We know we're in for it when we read Greenfield's credo: "When the legend becomes fact, print the legend". In other words he will not confuse us with the facts. Like any self-respecting teller of tales, Greenfield continues "... in journalism, as in life, a great story always trumps the truth".
As Greenfield later states: "We are about to embark on what will definitely be one very twisted journey through the past, where everything can only be seen through a glass darkly and even then may be nothing more than a fleeting silhouette of the truth". What a way to state ones' authority!
Written with a style both lucid and suspect, Robert Greenfield begins his overview with phrases that draw us in and creates distance by stating that much of what he is saying may not be true. What a way to establish a rapport with a reader!
But for those who listen to the album of songs Exile on Main Street, and have heard the rumors and propaganda surrounding the musical industrial entity know as the Rolling Stones, Greenfield's position makes complete sense.
The author sticks largely to what he has culled from masses of personal interviews from those who are privy to the band's inner circle and also who are participants in much of the parties, which include drugs such as heroin, cocaine, marijuana, and other assorted illicit drugs.
Given that the recollection of many of these first-hand folks may be clouded by time, and such, Greenfield squeezes a good bit of humor out of this report of how the Rolling Stones establish them selves in a villa in the south of France to record a seminal collection of songs to be titled Exile on Main Street.
Fleeing mounting income tax fees from years past that bad management had neglected to address each member of the band owed about $250,000 dollars each for back taxes. Added to this, the band's relationship with Allen Klein who was still soaking up the bulk of royalties from sales, and also the relationship with Andrew Loog Oldham, the band was broke.
It could be argued that Andrew Loog Oldham created the collective persona of the band that carried them to the top. Until they met him and jettisoned Brian Jones they were basically another English blues band. Oldham put Mick Jagger and Keith Richards together as main songwriters for the band, and they have been responsible for generating at least 40 chart-topping hit songs.
But in 1970, when the band fled to France to hold up in the Villa Nellcote, and began a 24-hour party to accompany their writing and recording of a new album there was reportedly negative numbers in the band's account.
What makes Greenfield's book so readable is that it details much of the legendary lore that has filtered down through the years about the band and this period in their development.
Much of the humor, although buttressed by a roster of those who passed away from a series of drug abuses, comes from the outrageousness that any individual, or any band could live this way. Granted many of these folks are hanging with the band to share the drugs, but many are old friends and visit at the villa just for fun.

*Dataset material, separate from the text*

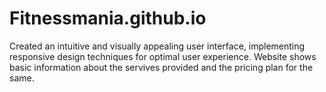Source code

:# Fitnessmania.github.io
Created an intuitive and visually appealing user interface, implementing responsive design techniques for optimal user experience.
Website shows basic information about the servives provided and the pricing plan for the same.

Along the course of the story, the book introduces a collection of characters who arrive to bask in the glow Keith Richards emanates. Charisma is a drug to many especially those who can participate in the activities of a beloved talent such as the guitarist of the Rolling Stones.
The Stones' motivation is to record an album to release so they can tour America to promote it and get paid enough to settle outstanding debts. Exile is a view of the very special way artists create in a post-modern society and definitely re-affirms that the true artist is one who is simultaneously inside and outside of the culture in which he lives.
Keith Richards clearly is shown to be the driving force of the actual spine of the Rolling Stones musical value.
Greenfield's book shows how Richards facilitates the leasing of the villa, the implementation of a mobile recording unit to set up a studio in the basement of the house, and most importantly the musicians steeping himself in heroin to the point of near death in order to create a genuine recording masterpiece know as Exile on Main Street.
There have been other artists who have created within the sphere of drugs. Edgar Allen Poe and Fyodor Dostoevsky had a relationship with Opium, William Burroughs used heroin, and even Elvis Presley was abusing prescription drugs.
Exile is a whirlwind of a tale. The two leaders of the Rolling Stones Jagger and Richards against mounting obstacles to save the band and their own lifestyle. Through it all, the book etches in Keith Richards' personality, his presence, leadership and facility at drawing together the necessary forces to create new product for the band and drive on to a tour of America in order to survive.
Survival is the innate talent of the band. They have been together 40 years and still tour to record-breaking shows.
Any fan will lap up the reportage of Greenfield with eagerness, because at this point much of it seems like so much water under the bridge, but a fascinating read.